I’ve done many forms of exercise, but running has been constant since my late teens. I really get a kick out of it and love that it gives me that feeling of freedom. Sometimes I might use it to switch off my brain, or to socialise and then other times it’s my creative space, a time to think and reflect.
Sadly though as I got older (I am very close to 43 now) I found that an old ankle injury regularly stopped me in my tracks. And then with having three children very close together in my mid-30’s, my body has gone through a massive change during and after pregnancy, so now I have weaknesses where I never used to, which have led to lots of annoying little niggles and imbalances.
Luckily for me I’m married to a Physiotherapist, who was able to give me a full assessment on my injury, when it first stopped me in my tracks. Mike put together a full rehab programme which with commitment from me, got me back to where I needed to be with my running. But as Mike pointed out, to stay on top of this injury my rehab had to be ongoing if I want to continue to run and lead an injury free life.
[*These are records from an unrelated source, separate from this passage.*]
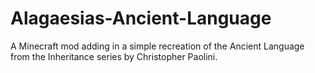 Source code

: # Alagaesias-Ancient-Language
A Minecraft mod adding in a simple recreation of the Ancient Language from the Inheritance series by Christopher Paolini.
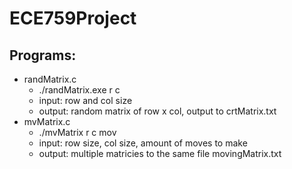 # ECE759Project

## Programs:
  * randMatrix.c
    * ./randMatrix.exe r c
    *   input: row and col size
    *   output: random matrix of row x col, output to crtMatrix.txt
  * mvMatrix.c
    * ./mvMatrix r c mov
    *  input: row size, col size, amount of moves to make
    *  output: multiple matricies to the same file movingMatrix.txt
      
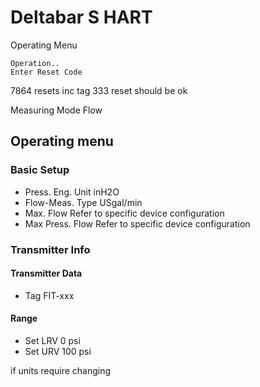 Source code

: # Deltabar S HART


Operating Menu


	Operation..  
	Enter Reset Code
7864 resets inc tag
333 reset should be ok

Measuring Mode	Flow

## Operating menu

### Basic Setup
+ Press. Eng. Unit	inH2O
+ Flow-Meas. Type	USgal/min
+ Max. Flow		Refer to specific device configuration
+ Max Press. Flow	Refer to specific device configuration


### Transmitter Info

#### Transmitter Data

+ Tag		FIT-xxx


#### Range
  
+ Set LRV			0 psi
+ Set URV			100 psi

 if units require changing




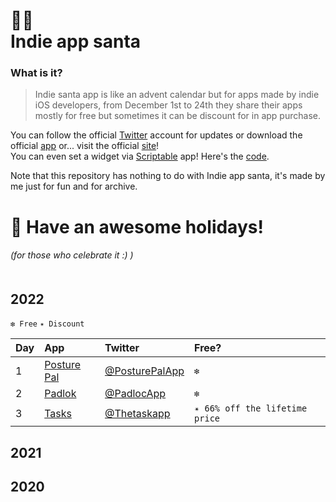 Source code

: # 🎅🏻 <br /> Indie app santa

### What is it? <br />
> Indie santa app is like an advent calendar but for apps made by indie iOS developers, from December 1st to 24th they share their apps mostly for free but sometimes it can be discount for in app purchase. <br />

You can follow the official [Twitter](https://twitter.com/indieappsanta?s=21&t=DzSq8UMHflR67STo62OBoA) account for updates or download the official [app](https://apps.apple.com/it/app/indie-app-santa/id1594011307?l=en) or... visit the official [site](https://www.indieappsanta.com/)! <br />
You can even set a widget via [Scriptable](https://apps.apple.com/it/app/scriptable/id1405459188?l=en) app! Here's the [code](https://gist.github.com/frboulais/2a11ac628faacf2532d037314324e1a4). <br />

Note that this repository has nothing to do with Indie app santa, it's made by me just for fun and for archive. <br />

# 🎄 Have an awesome holidays! <br />
###### (for those who celebrate it :) ) <br /> <br />



## 2022

`❇️ Free` `✴️ Discount` <br />

| **Day** | **App** | **Twitter** | **Free?**|
|:-- | :-- | :-- | :-- |
| 1 | [Posture Pal](https://apps.apple.com/it/app/posture-pal-perfect-reminder/id1590316152?l=en) | [@PosturePalApp](https://twitter.com/posturepalapp?s=21&t=DzSq8UMHflR67STo62OBoA)  | `❇️` |
| 2 | [Padlok](https://apple.co/3ORkSrb) | [@PadlocApp](https://twitter.com/padlokapp?s=21&t=DzSq8UMHflR67STo62OBoA) |`❇️` |
| 3 | [Tasks](https://apple.co/3B2u6eM) | [@Thetaskapp](https://twitter.com/thetaskapp?s=21&t=DzSq8UMHflR67STo62OBoA) | `✴️ 66% off the lifetime price` |



## 2021





## 2020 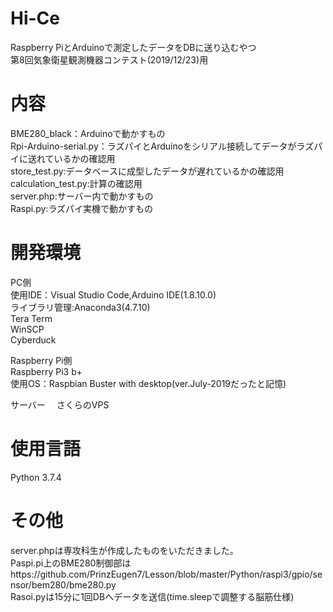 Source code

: # Hi-Ce
Raspberry PiとArduinoで測定したデータをDBに送り込むやつ  
第8回気象衛星観測機器コンテスト(2019/12/23)用  

内容
=========================================
BME280_black：Arduinoで動かすもの  
Rpi-Arduino-serial.py：ラズパイとArduinoをシリアル接続してデータがラズパイに送れているかの確認用  
store_test.py:データベースに成型したデータが遅れているかの確認用  
calculation_test.py:計算の確認用  
server.php:サーバー内で動かすもの  
Raspi.py:ラズパイ実機で動かすもの  

開発環境
==========================================
PC側  
使用IDE：Visual Studio Code,Arduino IDE(1.8.10.0)  
ライブラリ管理:Anaconda3(4.7.10)  
Tera Term  
WinSCP  
Cyberduck  
  
Raspberry Pi側  
Raspberry Pi3 b+  
使用OS：Raspbian Buster with desktop(ver.July-2019だったと記憶)  

サーバー　
さくらのVPS

使用言語
==================================================
Python 3.7.4  

その他
===================================================
server.phpは専攻科生が作成したものをいただきました。  
Paspi.pi上のBME280制御部はhttps://github.com/PrinzEugen7/Lesson/blob/master/Python/raspi3/gpio/sensor/bem280/bme280.py  
Rasoi.pyは15分に1回DBへデータを送信(time.sleepで調整する脳筋仕様)  

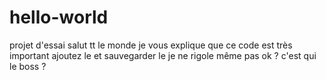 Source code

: # hello-world
projet d'essai 
salut tt le monde je vous explique que ce code est très important ajoutez le et sauvegarder le je ne rigole même pas ok ? c'est qui le boss ? 
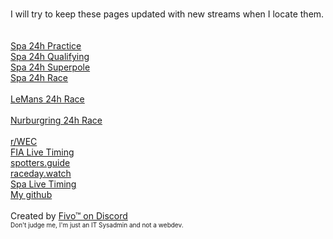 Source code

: <p>
<br>I will try to keep these pages updated with new streams when I locate them.
<br>
<br>
<br><a href="https://raw.githack.com/Zerotwistknife7/24hStreams/main/Spa24h-Practice.html" target="_blank">Spa 24h Practice</a>
<br><a href="https://raw.githack.com/Zerotwistknife7/24hStreams/main/Spa24h-Qualifying.html" target="_blank">Spa 24h Qualifying</a>
<br><a href="https://raw.githack.com/Zerotwistknife7/24hStreams/main/Spa24h-Superpole.html" target="_blank">Spa 24h Superpole</a>
<br><a href="https://raw.githack.com/Zerotwistknife7/24hStreams/main/Spa24h-Race.html" target="_blank">Spa 24h Race</a>
<br>
<br><a href="https://raw.githack.com/Zerotwistknife7/24hStreams/main/LeMans24hstreams.html" target="_blank">LeMans 24h Race</a>
<br>
<br><a href="https://raw.githack.com/Zerotwistknife7/24hStreams/main/Nurburgring24hstreams.html" target="_blank">Nurburgring 24h Race</a>
<br>
<br><a href="https://reddit.com/r/wec" target="_blank">r/WEC</a>
<br><a href="https://live.fiawec.com/en/" target="_blank">FIA Live Timing</a>
<br><a href="https://spotters.guide/" target="_blank">spotters.guide</a>
<br><a href="https://raceday.watch/#sessions" target="_blank">raceday.watch</a>
<br><a href="https://www.gt-world-challenge-europe.com/watch-live#live-timing" target="_blank">Spa Live Timing</a>
<br><a href="https://github.com/Zerotwistknife7" target="_blank">My github</a>
<br>
<br>Created by <a href="https://discord.com/users/116767207651803139" target="_blank">Fivo™ on Discord</a>
<br><font size="1"> Don't judge me, I'm just an IT Sysadmin and not a webdev.</font> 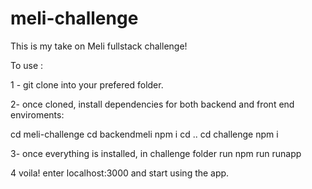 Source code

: # meli-challenge

This is my take on Meli fullstack challenge!

To use : 

1 - git clone into your prefered folder.

2- once cloned, install dependencies for both backend and front end enviroments:

cd meli-challenge
cd backendmeli
npm i
cd ..
cd challenge
npm i

3- once everything is installed, in challenge folder run npm run runapp 

4 voila! enter localhost:3000 and start using the app.

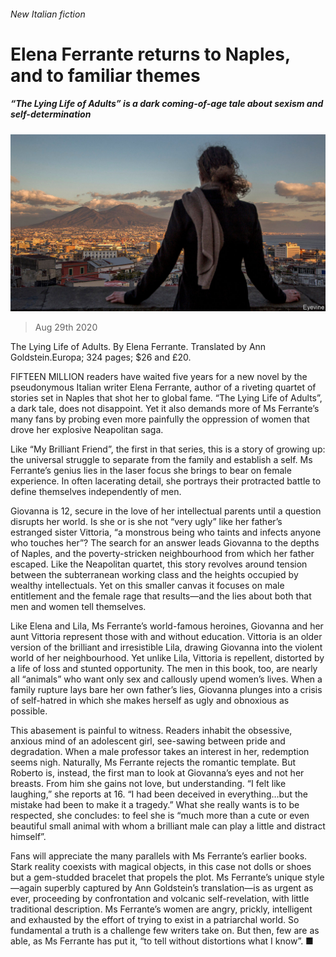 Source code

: ###### New Italian fiction

# Elena Ferrante returns to Naples, and to familiar themes 

##### “The Lying Life of Adults” is a dark coming-of-age tale about sexism and self-determination 

![image](images/20200829_BKP506.jpg) 

> Aug 29th 2020 

The Lying Life of Adults. By Elena Ferrante. Translated by Ann Goldstein.Europa; 324 pages; $26 and £20.

FIFTEEN MILLION readers have waited five years for a new novel by the pseudonymous Italian writer Elena Ferrante, author of a riveting quartet of stories set in Naples that shot her to global fame. “The Lying Life of Adults”, a dark tale, does not disappoint. Yet it also demands more of Ms Ferrante’s many fans by probing even more painfully the oppression of women that drove her explosive Neapolitan saga.


Like “My Brilliant Friend”, the first in that series, this is a story of growing up: the universal struggle to separate from the family and establish a self. Ms Ferrante’s genius lies in the laser focus she brings to bear on female experience. In often lacerating detail, she portrays their protracted battle to define themselves independently of men.

Giovanna is 12, secure in the love of her intellectual parents until a question disrupts her world. Is she or is she not “very ugly” like her father’s estranged sister Vittoria, “a monstrous being who taints and infects anyone who touches her”? The search for an answer leads Giovanna to the depths of Naples, and the poverty-stricken neighbourhood from which her father escaped. Like the Neapolitan quartet, this story revolves around tension between the subterranean working class and the heights occupied by wealthy intellectuals. Yet on this smaller canvas it focuses on male entitlement and the female rage that results—and the lies about both that men and women tell themselves.

Like Elena and Lila, Ms Ferrante’s world-famous heroines, Giovanna and her aunt Vittoria represent those with and without education. Vittoria is an older version of the brilliant and irresistible Lila, drawing Giovanna into the violent world of her neighbourhood. Yet unlike Lila, Vittoria is repellent, distorted by a life of loss and stunted opportunity. The men in this book, too, are nearly all “animals” who want only sex and callously upend women’s lives. When a family rupture lays bare her own father’s lies, Giovanna plunges into a crisis of self-hatred in which she makes herself as ugly and obnoxious as possible.

This abasement is painful to witness. Readers inhabit the obsessive, anxious mind of an adolescent girl, see-sawing between pride and degradation. When a male professor takes an interest in her, redemption seems nigh. Naturally, Ms Ferrante rejects the romantic template. But Roberto is, instead, the first man to look at Giovanna’s eyes and not her breasts. From him she gains not love, but understanding. “I felt like laughing,” she reports at 16. “I had been deceived in everything…but the mistake had been to make it a tragedy.” What she really wants is to be respected, she concludes: to feel she is “much more than a cute or even beautiful small animal with whom a brilliant male can play a little and distract himself”.

Fans will appreciate the many parallels with Ms Ferrante’s earlier books. Stark reality coexists with magical objects, in this case not dolls or shoes but a gem-studded bracelet that propels the plot. Ms Ferrante’s unique style—again superbly captured by Ann Goldstein’s translation—is as urgent as ever, proceeding by confrontation and volcanic self-revelation, with little traditional description. Ms Ferrante’s women are angry, prickly, intelligent and exhausted by the effort of trying to exist in a patriarchal world. So fundamental a truth is a challenge few writers take on. But then, few are as able, as Ms Ferrante has put it, “to tell without distortions what I know”. ■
But like many people I got complacent, I got a little bit cocky with myself. I was feeling stronger, I was running better, it was all good, so it wouldn’t matter if I missed out a few rehab sessions here and there, I’ll do it next time I’d say to myself and so it went on until the last time it happened. My body got the better of me….ouch….excruciating calf pain in the middle of a run and a painful hobble back home in tears. I felt so disappointed in myself and a massive loss, running did so much for me physically and mentally. I mean what was I thinking, my rehab exercises only take 10 minutes to do, not long at all and if I listened to Mike I wouldn’t be faced with such pain and now an eight week rehabilitation programme to get me back running again.
So firstly, I had to accept that to resolve my injury, I needed to commit to my physio plan ongoing and as part of my strength and conditioning regime. My ankle is now stronger and I am able to enjoy running injury free, including other daily activities that I do.
The power of Pilates
Similarly, the other thing that changed for me is finding Pilates. Since becoming a Physiotherapist Mike has always been a strong believer in the power of Pilates. It’s been core to his Physiotherapy rehabilitation plans for his patients and it is something that has been a big part of his personal training programme. I have dipped in and out of it since having my first child, but I would say in the last three years and more so in the last year it has become part of my lifestyle and it is something that I really miss if I don’t do it.
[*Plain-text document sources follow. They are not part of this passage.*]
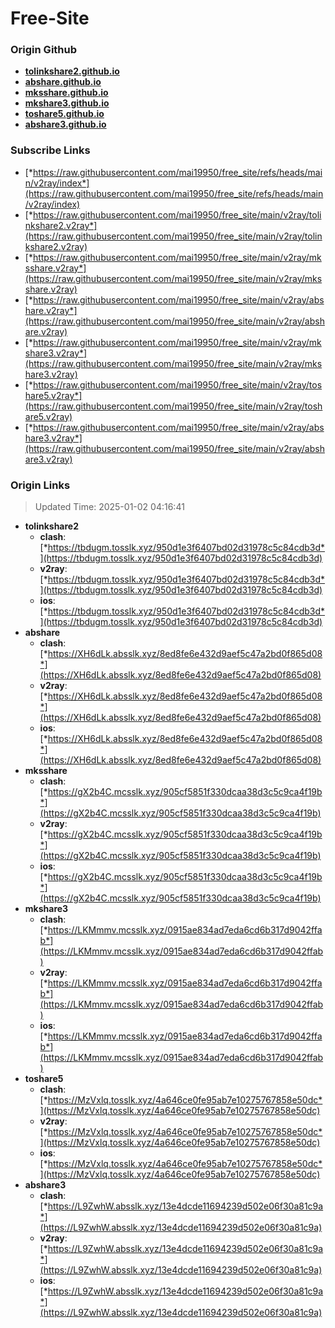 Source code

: # Free-Site

### Origin Github

- [**tolinkshare2.github.io**](https://github.com/tolinkshare2/tolinkshare2.github.io)
- [**abshare.github.io**](https://github.com/abshare/abshare.github.io)
- [**mksshare.github.io**](https://github.com/mksshare/mksshare.github.io)
- [**mkshare3.github.io**](https://github.com/mkshare3/mkshare3.github.io)
- [**toshare5.github.io**](https://github.com/toshare5/toshare5.github.io)
- [**abshare3.github.io**](https://github.com/abshare3/abshare3.github.io)

### Subscribe Links

- [*https://raw.githubusercontent.com/mai19950/free_site/refs/heads/main/v2ray/index*](https://raw.githubusercontent.com/mai19950/free_site/refs/heads/main/v2ray/index)
- [*https://raw.githubusercontent.com/mai19950/free_site/main/v2ray/tolinkshare2.v2ray*](https://raw.githubusercontent.com/mai19950/free_site/main/v2ray/tolinkshare2.v2ray)
- [*https://raw.githubusercontent.com/mai19950/free_site/main/v2ray/mksshare.v2ray*](https://raw.githubusercontent.com/mai19950/free_site/main/v2ray/mksshare.v2ray)
- [*https://raw.githubusercontent.com/mai19950/free_site/main/v2ray/abshare.v2ray*](https://raw.githubusercontent.com/mai19950/free_site/main/v2ray/abshare.v2ray)
- [*https://raw.githubusercontent.com/mai19950/free_site/main/v2ray/mkshare3.v2ray*](https://raw.githubusercontent.com/mai19950/free_site/main/v2ray/mkshare3.v2ray)
- [*https://raw.githubusercontent.com/mai19950/free_site/main/v2ray/toshare5.v2ray*](https://raw.githubusercontent.com/mai19950/free_site/main/v2ray/toshare5.v2ray)
- [*https://raw.githubusercontent.com/mai19950/free_site/main/v2ray/abshare3.v2ray*](https://raw.githubusercontent.com/mai19950/free_site/main/v2ray/abshare3.v2ray)

### Origin Links

> Updated Time: 2025-01-02 04:16:41

- **tolinkshare2**
  - **clash**: [*https://tbdugm.tosslk.xyz/950d1e3f6407bd02d31978c5c84cdb3d*](https://tbdugm.tosslk.xyz/950d1e3f6407bd02d31978c5c84cdb3d)
  - **v2ray**: [*https://tbdugm.tosslk.xyz/950d1e3f6407bd02d31978c5c84cdb3d*](https://tbdugm.tosslk.xyz/950d1e3f6407bd02d31978c5c84cdb3d)
  - **ios**: [*https://tbdugm.tosslk.xyz/950d1e3f6407bd02d31978c5c84cdb3d*](https://tbdugm.tosslk.xyz/950d1e3f6407bd02d31978c5c84cdb3d)
- **abshare**
  - **clash**: [*https://XH6dLk.absslk.xyz/8ed8fe6e432d9aef5c47a2bd0f865d08*](https://XH6dLk.absslk.xyz/8ed8fe6e432d9aef5c47a2bd0f865d08)
  - **v2ray**: [*https://XH6dLk.absslk.xyz/8ed8fe6e432d9aef5c47a2bd0f865d08*](https://XH6dLk.absslk.xyz/8ed8fe6e432d9aef5c47a2bd0f865d08)
  - **ios**: [*https://XH6dLk.absslk.xyz/8ed8fe6e432d9aef5c47a2bd0f865d08*](https://XH6dLk.absslk.xyz/8ed8fe6e432d9aef5c47a2bd0f865d08)
- **mksshare**
  - **clash**: [*https://gX2b4C.mcsslk.xyz/905cf5851f330dcaa38d3c5c9ca4f19b*](https://gX2b4C.mcsslk.xyz/905cf5851f330dcaa38d3c5c9ca4f19b)
  - **v2ray**: [*https://gX2b4C.mcsslk.xyz/905cf5851f330dcaa38d3c5c9ca4f19b*](https://gX2b4C.mcsslk.xyz/905cf5851f330dcaa38d3c5c9ca4f19b)
  - **ios**: [*https://gX2b4C.mcsslk.xyz/905cf5851f330dcaa38d3c5c9ca4f19b*](https://gX2b4C.mcsslk.xyz/905cf5851f330dcaa38d3c5c9ca4f19b)
- **mkshare3**
  - **clash**: [*https://LKMmmv.mcsslk.xyz/0915ae834ad7eda6cd6b317d9042ffab*](https://LKMmmv.mcsslk.xyz/0915ae834ad7eda6cd6b317d9042ffab)
  - **v2ray**: [*https://LKMmmv.mcsslk.xyz/0915ae834ad7eda6cd6b317d9042ffab*](https://LKMmmv.mcsslk.xyz/0915ae834ad7eda6cd6b317d9042ffab)
  - **ios**: [*https://LKMmmv.mcsslk.xyz/0915ae834ad7eda6cd6b317d9042ffab*](https://LKMmmv.mcsslk.xyz/0915ae834ad7eda6cd6b317d9042ffab)
- **toshare5**
  - **clash**: [*https://MzVxlq.tosslk.xyz/4a646ce0fe95ab7e10275767858e50dc*](https://MzVxlq.tosslk.xyz/4a646ce0fe95ab7e10275767858e50dc)
  - **v2ray**: [*https://MzVxlq.tosslk.xyz/4a646ce0fe95ab7e10275767858e50dc*](https://MzVxlq.tosslk.xyz/4a646ce0fe95ab7e10275767858e50dc)
  - **ios**: [*https://MzVxlq.tosslk.xyz/4a646ce0fe95ab7e10275767858e50dc*](https://MzVxlq.tosslk.xyz/4a646ce0fe95ab7e10275767858e50dc)
- **abshare3**
  - **clash**: [*https://L9ZwhW.absslk.xyz/13e4dcde11694239d502e06f30a81c9a*](https://L9ZwhW.absslk.xyz/13e4dcde11694239d502e06f30a81c9a)
  - **v2ray**: [*https://L9ZwhW.absslk.xyz/13e4dcde11694239d502e06f30a81c9a*](https://L9ZwhW.absslk.xyz/13e4dcde11694239d502e06f30a81c9a)
  - **ios**: [*https://L9ZwhW.absslk.xyz/13e4dcde11694239d502e06f30a81c9a*](https://L9ZwhW.absslk.xyz/13e4dcde11694239d502e06f30a81c9a)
Pilates is such a safe way to maintain fitness and I love the way it has been designed to realign the body. With a heavy focus on good posture, abdominal strength and pelvic floor strength it was the perfect exercise for me after having children and to support me with my other fitness activities. My abs were so weak after my third child, my hips were sore after carrying my children on my hips, my glutes were weak, my lower back would hurt, one of my knees was now starting to get sore when I ran, my posture needed addressing after working in a job for many years at a desk and then being hunched over my three little bubs.
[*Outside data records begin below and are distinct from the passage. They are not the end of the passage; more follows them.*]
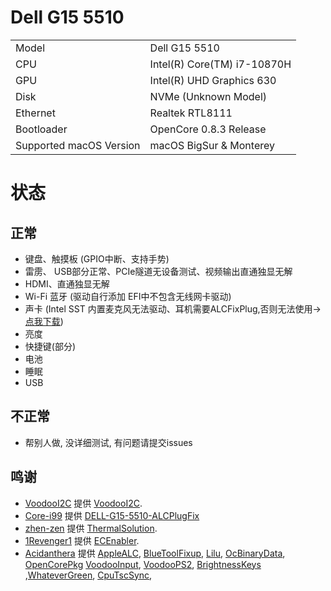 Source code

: # Dell G15 5510

|            |                                                           |
| --------   | --------------------------------------------------------- |
| Model      | Dell G15 5510                                             |
| CPU        | Intel(R) Core(TM) i7-10870H                               |
| GPU        | Intel(R) UHD Graphics 630                                 |                                                                     
| Disk       | NVMe (Unknown Model)                                      |
| Ethernet   | Realtek RTL8111                                           |
| Bootloader | OpenCore 0.8.3 Release                                    |
| Supported macOS Version | macOS BigSur & Monterey                      |

# 状态
## 正常
 - 键盘、触摸板 (GPIO中断、支持手势)
 - 雷雳、 USB部分正常、PCIe隧道无设备测试、视频输出直通独显无解
 - HDMI、直通独显无解
 - Wi-Fi 蓝牙 (驱动自行添加 EFI中不包含无线网卡驱动)
 - 声卡 (Intel SST 内置麦克风无法驱动、耳机需要ALCFixPlug,否则无法使用->[点我下载](https://github.com/Core-i99/DELL-G15-5510-ALCPlugFix))
 - 亮度 
 - 快捷键(部分)
 - 电池
 - 睡眠
 - USB
## 不正常
 - 帮别人做, 没详细测试, 有问题请提交issues
 ## 鸣谢
- [VoodooI2C](https://github.com/VoodooI2C) 提供 [VoodooI2C](https://github.com/VoodooI2C/VoodooI2C).
- [Core-i99](https://github.com/Core-i99) 提供 [DELL-G15-5510-ALCPlugFix](https://github.com/Core-i99/DELL-G15-5510-ALCPlugFix)
- [zhen-zen](https://github.com/zhen-zen) 提供 [ThermalSolution](https://github.com/zhen-zen/ThermalSolution).
- [1Revenger1](https://github.com/1Revenger1) 提供 [ECEnabler](https://github.com/1Revenger1/ECEnabler).
- [Acidanthera](https://github.com/acidanthera) 提供 [AppleALC](https://github.com/acidanthera/AppleALC), [BlueToolFixup](https://github.com/acidanthera/BrcmPatchRAM), [Lilu](https://github.com/acidanthera/Lilu), [OcBinaryData](https://github.com/acidanthera/OcBinaryData), [OpenCorePkg](https://github.com/acidanthera/OpenCorePkg) [VoodooInput](https://github.com/acidanthera/VoodooInput), [VoodooPS2](https://github.com/acidanthera/VoodooPS2), [BrightnessKeys](https://github.com/acidanthera/BrightnessKeys) ,[WhateverGreen](https://github.com/acidanthera/WhateverGreen), [CpuTscSync](https://github.com/acidanthera/CpuTscSync),
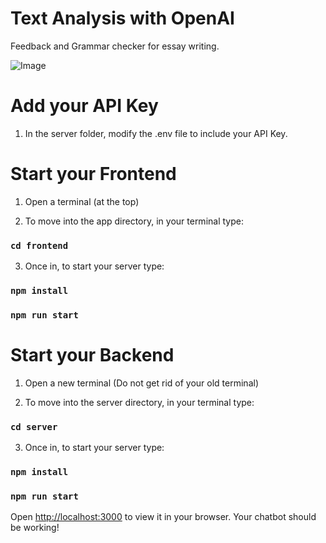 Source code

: # Text Analysis with OpenAI

Feedback and Grammar checker for essay writing.

![Image](https://i.ibb.co/fXCY5FM/Screenshot-2023-11-02-at-2-43-04-PM.png)

# Add your API Key

1. In the server folder, modify the .env file to include your API Key.

# Start your Frontend

1. Open a terminal (at the top)

2. To move into the app directory, in your terminal type:

### `cd frontend`

3. Once in, to start your server type:

### `npm install`

### `npm run start`

# Start your Backend

1. Open a new terminal (Do not get rid of your old terminal)

2. To move into the server directory, in your terminal type:

### `cd server`

3. Once in, to start your server type:

### `npm install`

### `npm run start`

Open [http://localhost:3000](http://localhost:3000) to view it in your browser. Your chatbot should be working!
Physio-led Pilates has addressed all of these imbalances and weaknesses, it really has had an impact on my physical strength and on my running. Now when I run, my hips and core feel much stronger, I don’t feel clunky, I feel like I’m gliding and have much more power.
Without a doubt the Physio-led Pilates plan I follow has had an impact on me physically and mentally and is something that I will continue to do for the rest of my life. So whether you’re new to exercise, injured or a high level athlete, I know and have experienced first-hand our Physio-led Pilates can help you get stronger, more flexible and feel more positive about yourself every day.